The previous method returned the differenced indicator reading, it needs a counterpart method that will return actual indicator readings as they appear on the indicator.

//+------------------------------------------------------------------+
//| Get a reading at a specific index from our RSI buffer            |
//+------------------------------------------------------------------+
double            SingleBufferIndicator::GetReadingAt(int index)
  {
//--- Is the user trying to call indexes beyond the buffer?
   if(index > indicator_buffer_size)
     {
      Print(user_feedback(4));
      return(-1e10);
     }

//--- Get the reading at the specified index
   if((indicator_values_initialized) && (index < indicator_buffer_size))
      return(indicator_reading[index]);

//--- User is trying to get values that were not set prior
   else
     {
      Print(user_feedback(1));
      return(-1e10);
     }
  }

I also thought it would be useful to have a function dedicated for returning the indicator value at index 0, that is to say the current indicator reading.

//+------------------------------------------------------------------+
//| Get our current reading from the RSI indicator                   |
//+------------------------------------------------------------------+
double SingleBufferIndicator::GetCurrentReading(void)
  {
   double temp[];
   CopyBuffer(this.indicator_handler,0,0,1,temp);
   return(temp[0]);
  }

This function will inform us if our handler has been loaded correctly. It is a useful safety feature for us.

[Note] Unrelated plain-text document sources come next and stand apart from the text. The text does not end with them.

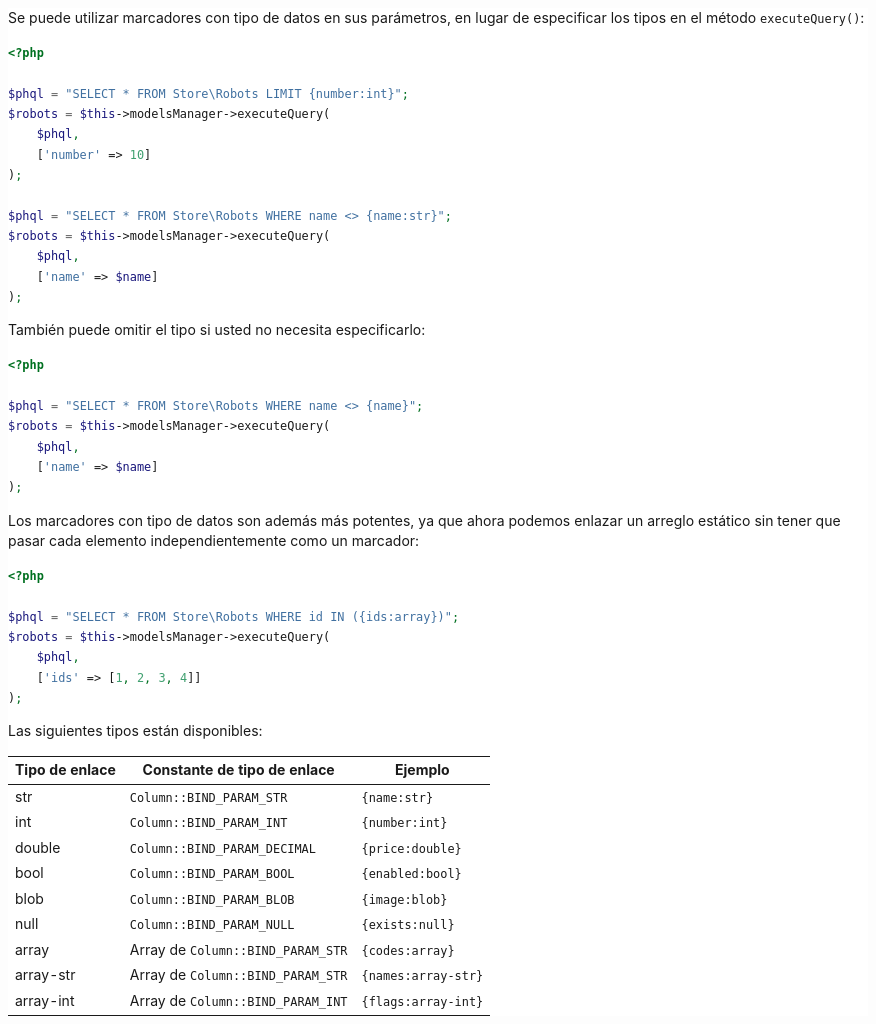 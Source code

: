 Se puede utilizar marcadores con tipo de datos en sus parámetros, en lugar de especificar los tipos en el método `executeQuery()`:

```php
<?php

$phql = "SELECT * FROM Store\Robots LIMIT {number:int}";
$robots = $this->modelsManager->executeQuery(
    $phql,
    ['number' => 10]
);

$phql = "SELECT * FROM Store\Robots WHERE name <> {name:str}";
$robots = $this->modelsManager->executeQuery(
    $phql,
    ['name' => $name]
);
```

También puede omitir el tipo si usted no necesita especificarlo:

```php
<?php

$phql = "SELECT * FROM Store\Robots WHERE name <> {name}";
$robots = $this->modelsManager->executeQuery(
    $phql,
    ['name' => $name]
);
```

Los marcadores con tipo de datos son además más potentes, ya que ahora podemos enlazar un arreglo estático sin tener que pasar cada elemento independientemente como un marcador:

```php
<?php

$phql = "SELECT * FROM Store\Robots WHERE id IN ({ids:array})";
$robots = $this->modelsManager->executeQuery(
    $phql,
    ['ids' => [1, 2, 3, 4]]
);
```

Las siguientes tipos están disponibles:

| Tipo de enlace | Constante de tipo de enlace       | Ejemplo             |
| -------------- | --------------------------------- | ------------------- |
| str            | `Column::BIND_PARAM_STR`          | `{name:str}`        |
| int            | `Column::BIND_PARAM_INT`          | `{number:int}`      |
| double         | `Column::BIND_PARAM_DECIMAL`      | `{price:double}`    |
| bool           | `Column::BIND_PARAM_BOOL`         | `{enabled:bool}`    |
| blob           | `Column::BIND_PARAM_BLOB`         | `{image:blob}`      |
| null           | `Column::BIND_PARAM_NULL`         | `{exists:null}`     |
| array          | Array de `Column::BIND_PARAM_STR` | `{codes:array}`     |
| array-str      | Array de `Column::BIND_PARAM_STR` | `{names:array-str}` |
| array-int      | Array de `Column::BIND_PARAM_INT` | `{flags:array-int}` |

//+------------------------------------------------------------------+
//| Check if our indicator handler is valid                          |
//+------------------------------------------------------------------+
bool SingleBufferIndicator::IsValid(void)
  {
   return((this.indicator_handler != INVALID_HANDLE));
  }

As our user interacts with the indicator class, we want to give them prompts on any mistakes they may have made, and the appropriate solution to fix the error.

//+------------------------------------------------------------------+
//| Give the user feedback on the actions he is performing           |
//+------------------------------------------------------------------+
string SingleBufferIndicator::user_feedback(int flag)
  {
   string message;

//--- Check if the indicator loaded correctly
   if(flag == 0)
     {
      //--- Check the indicator was loaded correctly
      if(IsValid())
         message = "Indicator Class Loaded Correcrtly \nSymbol: " + (string) indicator_symbol + "\nPeriod: " + (string) indicator_period;
      return(message);
      //--- Something went wrong
      message = "Error loading Indicator: [ERROR] " + (string) GetLastError();
      return(message);
     }

//--- User tried getting indicator values before setting them
   if(flag == 1)
     {
      message = "Please set the indicator values before trying to fetch them from memory, call SetIndicatorValues()";
      return(message);
     }

//--- We sueccessfully set our differenced indicator values
   if(flag == 2)
     {
      message = "Succesfully set differenced indicator values.";
      return(message);
     }

//--- Failed  to set our differenced indicator values
   if(flag == 3)
     {
      message = "Failed to set our differenced indicator values: [ERROR] " + (string) GetLastError();
      return(message);
     }

//--- The user is trying to retrieve an index beyond the buffer size and must update the buffer size first
   if(flag == 4)
     {
      message = "The user is attempting to use call an index beyond the buffer size, update the buffer size first";
      return(message);
     }

//--- The class has been deactivated by the user
   if(flag == 5)
     {
      message = "Goodbye.";
      return(message);
     }

//--- No feedback
   else
      return("");
  }

With that done, we can now build our WPR class that will inherit from its parent the SingleBufferIndicator class. All in all, your dependency tree should resemble something like Fig 1 if you intend on following the article.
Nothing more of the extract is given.